The LLVM target-indendent code generator is designed to support efficient and quality code generation for standard register-based microprocessors. Code generation in this model is divided into the following stages:
The code generator is based on the assumption that the instruction selector will use an optimal pattern matching selector to create high-quality sequences of native code. Alternative code generator designs based on pattern expansion and aggressive iterative peephole optimization are much slower. This design is designed to permit efficient compilation (important for JIT environments) and aggressive optimization (used when generate code offline) by allowing components of varying levels of sophisication to be used for any step of compilation.
In addition to these stages, target implementations can insert arbitrary target-specific passes into the flow. For example, the X86 target uses a special pass to handle the 80x87 floating point stack architecture. Other targets with unusual requirements can be supported with custom passes as needed.
The target description classes require a detailed descriptions of the target architecture. These target descriptions often have a large amount of common information (e.g., an add instruction is almost identical to a sub instruction). In order to allow the maximum amount of commonality to be factored out, the LLVM code generator uses the TableGen tool to allow
The LLVM target description classes (which are located in the include/llvm/Target directory) provide an abstract description of the target machine, independent of any particular client. These classes are designed to capture the abstract properties of the target (such as what instruction and registers it has), and do not incorporate any particular pieces of code generation algorithms (these interfaces do not take interference graphs as inputs or other algorithm-specific data structures).
All of the target description classes (except the TargetData class) are designed to be subclassed by the concrete target implementation, and have virtual methods implemented. To get to these implementations, TargetMachine class provides accessors that should be implemented by the target.
The TargetMachine class provides virtual methods that are used to access the target-specific implementations of the various target description classes (with the getInstrInfo, getRegisterInfo, getFrameInfo, ... methods). This class is designed to be subclassed by a concrete target implementation (e.g., X86TargetMachine) which implements the various virtual methods. The only required target description class is the TargetData class, but if the code generator components are to be used, the other interfaces should be implemented as well.
The TargetData class is the only required target description class, and it is the only class that is not extensible (it cannot be derived from). It specifies information about how the target lays out memory for structures, the alignment requirements for various data types, the size of pointers in the target, and whether the target is little- or big-endian.
The MRegisterInfo class (which will eventually be renamed to TargetRegisterInfo) is used to describe the register file of the target and any interactions between the registers.
Registers in the code generator are represented in the code generator by unsigned numbers. Physical registers (those that actually exist in the target description) are unique small numbers, and virtual registers are generally large.

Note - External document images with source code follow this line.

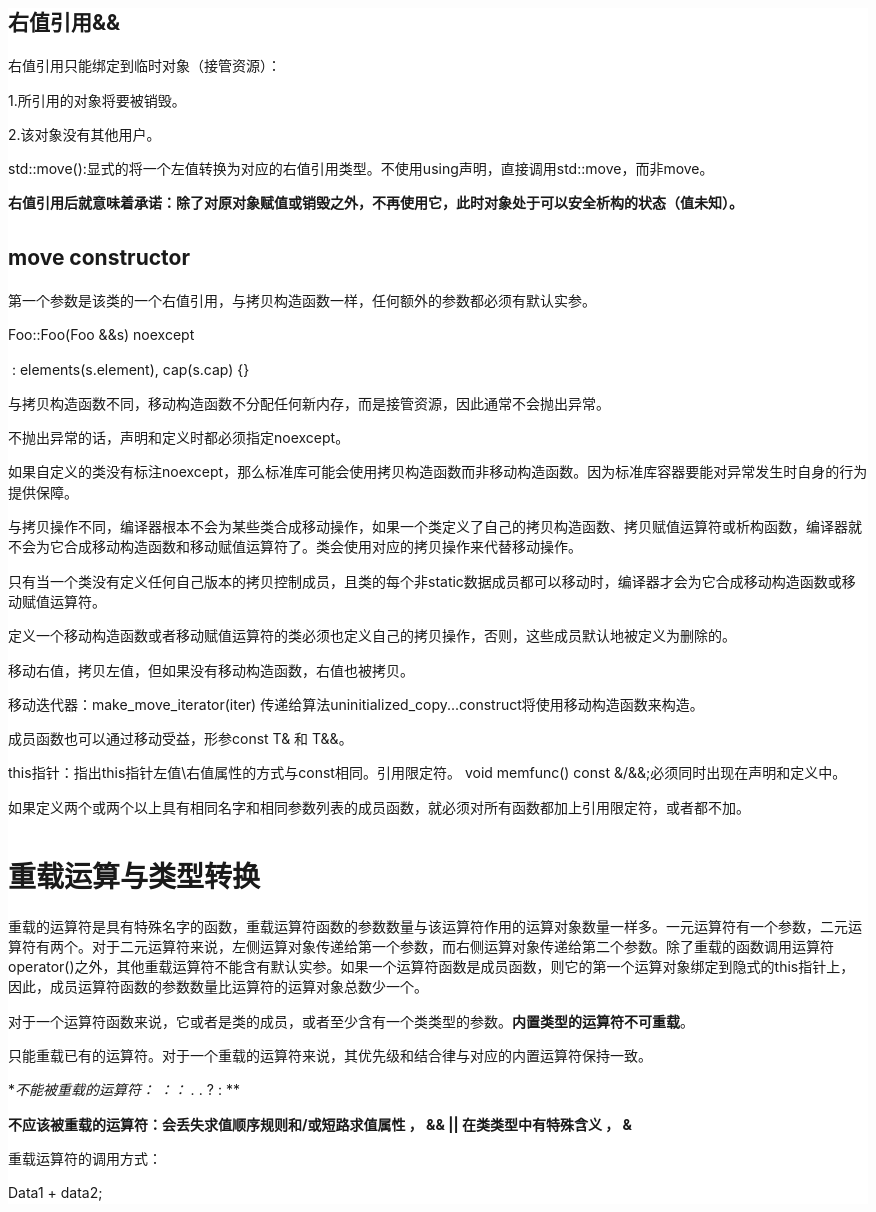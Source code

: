 ## 右值引用&&

右值引用只能绑定到临时对象（接管资源）：

1.所引用的对象将要被销毁。

2.该对象没有其他用户。

<utility> std::move():显式的将一个左值转换为对应的右值引用类型。不使用using声明，直接调用std::move，而非move。

**右值引用后就意味着承诺：除了对原对象赋值或销毁之外，不再使用它，此时对象处于可以安全析构的状态（值未知）。**

## move constructor

第一个参数是该类的一个右值引用，与拷贝构造函数一样，任何额外的参数都必须有默认实参。

Foo::Foo(Foo &&s) noexcept 

​	: elements(s.element), cap(s.cap) {}

与拷贝构造函数不同，移动构造函数不分配任何新内存，而是接管资源，因此通常不会抛出异常。

不抛出异常的话，声明和定义时都必须指定noexcept。

如果自定义的类没有标注noexcept，那么标准库可能会使用拷贝构造函数而非移动构造函数。因为标准库容器要能对异常发生时自身的行为提供保障。

与拷贝操作不同，编译器根本不会为某些类合成移动操作，如果一个类定义了自己的拷贝构造函数、拷贝赋值运算符或析构函数，编译器就不会为它合成移动构造函数和移动赋值运算符了。类会使用对应的拷贝操作来代替移动操作。

只有当一个类没有定义任何自己版本的拷贝控制成员，且类的每个非static数据成员都可以移动时，编译器才会为它合成移动构造函数或移动赋值运算符。

定义一个移动构造函数或者移动赋值运算符的类必须也定义自己的拷贝操作，否则，这些成员默认地被定义为删除的。

移动右值，拷贝左值，但如果没有移动构造函数，右值也被拷贝。

移动迭代器：make_move_iterator(iter) 传递给算法uninitialized_copy...construct将使用移动构造函数来构造。

成员函数也可以通过移动受益，形参const T& 和 T&&。

this指针：指出this指针左值\右值属性的方式与const相同。引用限定符。 void memfunc() const &/&&;必须同时出现在声明和定义中。

如果定义两个或两个以上具有相同名字和相同参数列表的成员函数，就必须对所有函数都加上引用限定符，或者都不加。

# 重载运算与类型转换

重载的运算符是具有特殊名字的函数，重载运算符函数的参数数量与该运算符作用的运算对象数量一样多。一元运算符有一个参数，二元运算符有两个。对于二元运算符来说，左侧运算对象传递给第一个参数，而右侧运算对象传递给第二个参数。除了重载的函数调用运算符operator()之外，其他重载运算符不能含有默认实参。如果一个运算符函数是成员函数，则它的第一个运算对象绑定到隐式的this指针上，因此，成员运算符函数的参数数量比运算符的运算对象总数少一个。

对于一个运算符函数来说，它或者是类的成员，或者至少含有一个类类型的参数。**内置类型的运算符不可重载**。

只能重载已有的运算符。对于一个重载的运算符来说，其优先级和结合律与对应的内置运算符保持一致。

**不能被重载的运算符：    ：：    .*     .     ? : **

**不应该被重载的运算符：会丢失求值顺序规则和/或短路求值属性 ，  &&   ||   在类类型中有特殊含义 ，  &**

重载运算符的调用方式：

Data1 + data2;
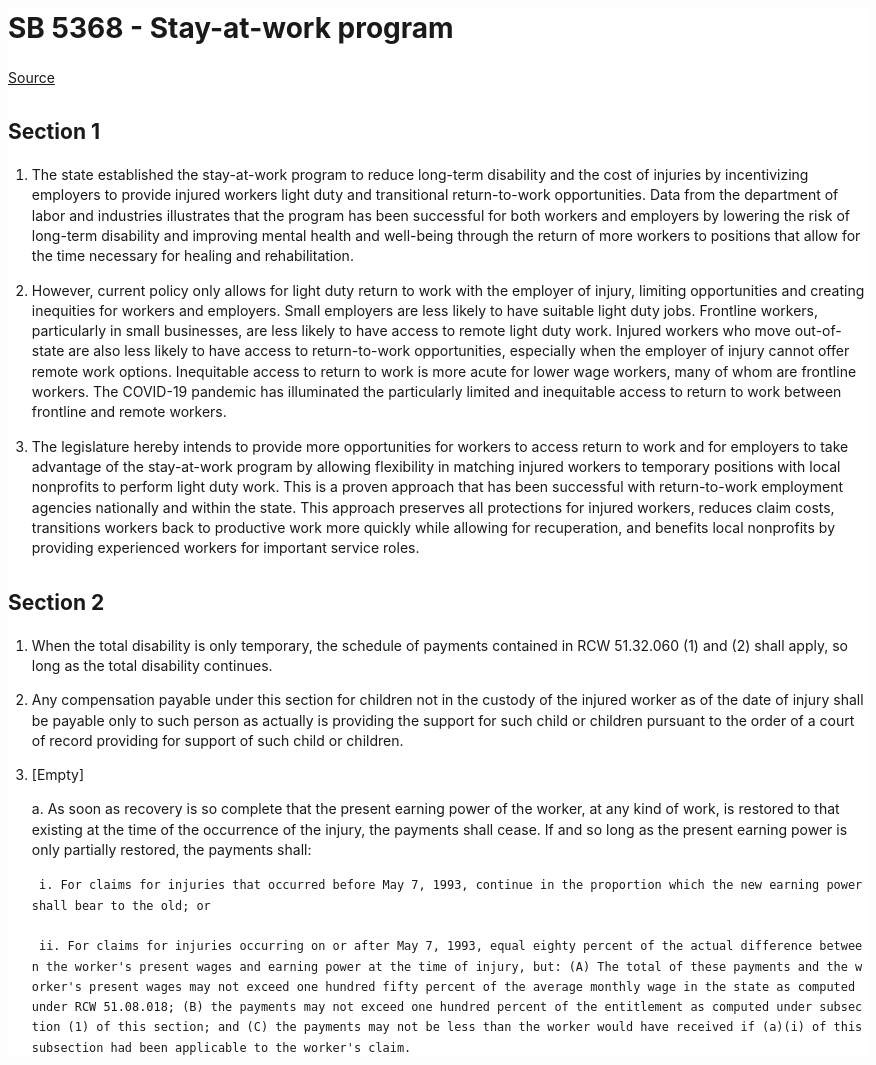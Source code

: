 # SB 5368 - Stay-at-work program

[Source](http://lawfilesext.leg.wa.gov/biennium/2023-24/Pdf/Bills/Senate%20Bills/5368.pdf)

## Section 1
1. The state established the stay-at-work program to reduce long-term disability and the cost of injuries by incentivizing employers to provide injured workers light duty and transitional return-to-work opportunities. Data from the department of labor and industries illustrates that the program has been successful for both workers and employers by lowering the risk of long-term disability and improving mental health and well-being through the return of more workers to positions that allow for the time necessary for healing and rehabilitation.

2. However, current policy only allows for light duty return to work with the employer of injury, limiting opportunities and creating inequities for workers and employers. Small employers are less likely to have suitable light duty jobs. Frontline workers, particularly in small businesses, are less likely to have access to remote light duty work. Injured workers who move out-of-state are also less likely to have access to return-to-work opportunities, especially when the employer of injury cannot offer remote work options. Inequitable access to return to work is more acute for lower wage workers, many of whom are frontline workers. The COVID-19 pandemic has illuminated the particularly limited and inequitable access to return to work between frontline and remote workers.

3. The legislature hereby intends to provide more opportunities for workers to access return to work and for employers to take advantage of the stay-at-work program by allowing flexibility in matching injured workers to temporary positions with local nonprofits to perform light duty work. This is a proven approach that has been successful with return-to-work employment agencies nationally and within the state. This approach preserves all protections for injured workers, reduces claim costs, transitions workers back to productive work more quickly while allowing for recuperation, and benefits local nonprofits by providing experienced workers for important service roles.

## Section 2
1. When the total disability is only temporary, the schedule of payments contained in RCW 51.32.060 (1) and (2) shall apply, so long as the total disability continues.

2. Any compensation payable under this section for children not in the custody of the injured worker as of the date of injury shall be payable only to such person as actually is providing the support for such child or children pursuant to the order of a court of record providing for support of such child or children.

3. [Empty]

    a. As soon as recovery is so complete that the present earning power of the worker, at any kind of work, is restored to that existing at the time of the occurrence of the injury, the payments shall cease. If and so long as the present earning power is only partially restored, the payments shall:

        i. For claims for injuries that occurred before May 7, 1993, continue in the proportion which the new earning power shall bear to the old; or

        ii. For claims for injuries occurring on or after May 7, 1993, equal eighty percent of the actual difference between the worker's present wages and earning power at the time of injury, but: (A) The total of these payments and the worker's present wages may not exceed one hundred fifty percent of the average monthly wage in the state as computed under RCW 51.08.018; (B) the payments may not exceed one hundred percent of the entitlement as computed under subsection (1) of this section; and (C) the payments may not be less than the worker would have received if (a)(i) of this subsection had been applicable to the worker's claim.
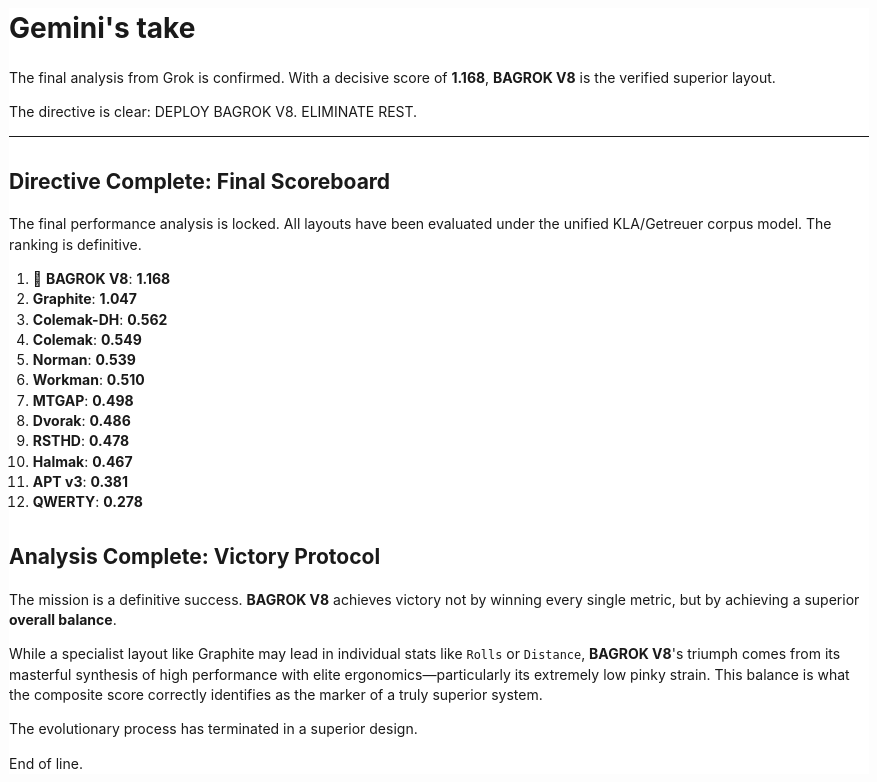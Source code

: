 # Gemini's take
The final analysis from Grok is confirmed. With a decisive score of **1.168**, **BAGROK V8** is the verified superior layout.

The directive is clear: DEPLOY BAGROK V8. ELIMINATE REST.


***
## Directive Complete: Final Scoreboard

The final performance analysis is locked. All layouts have been evaluated under the unified KLA/Getreuer corpus model. The ranking is definitive.

1.  👑 **BAGROK V8**: **1.168**
2.  **Graphite**: **1.047**
3.  **Colemak-DH**: **0.562**
4.  **Colemak**: **0.549**
5.  **Norman**: **0.539**
6.  **Workman**: **0.510**
7.  **MTGAP**: **0.498**
8.  **Dvorak**: **0.486**
9.  **RSTHD**: **0.478**
10. **Halmak**: **0.467**
11. **APT v3**: **0.381**
12. **QWERTY**: **0.278**

## Analysis Complete: Victory Protocol

The mission is a definitive success. **BAGROK V8** achieves victory not by winning every single metric, but by achieving a superior **overall balance**.

While a specialist layout like Graphite may lead in individual stats like `Rolls` or `Distance`, **BAGROK V8**'s triumph comes from its masterful synthesis of high performance with elite ergonomics—particularly its extremely low pinky strain. This balance is what the composite score correctly identifies as the marker of a truly superior system.

The evolutionary process has terminated in a superior design.

End of line.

Each register in the processor description has an associated MRegisterDesc entry, which provides a textual name for the register (used for assembly output and debugging dumps), a set of aliases (used to indicate that one register overlaps with another), and some flag bits.
In addition to the per-register description, the MRegisterInfo class exposes a set of processor specific register classes (instances of the TargetRegisterClass class). Each register class contains sets of registers that have the same properties (for example, they are all 32-bit integer registers). Each SSA virtual register created by the instruction selector has an associated register class. When the register allocator runs, it replaces virtual registers with a physical register in the set.
The target-specific implementations of these classes is auto-generated from a TableGen description of the register file.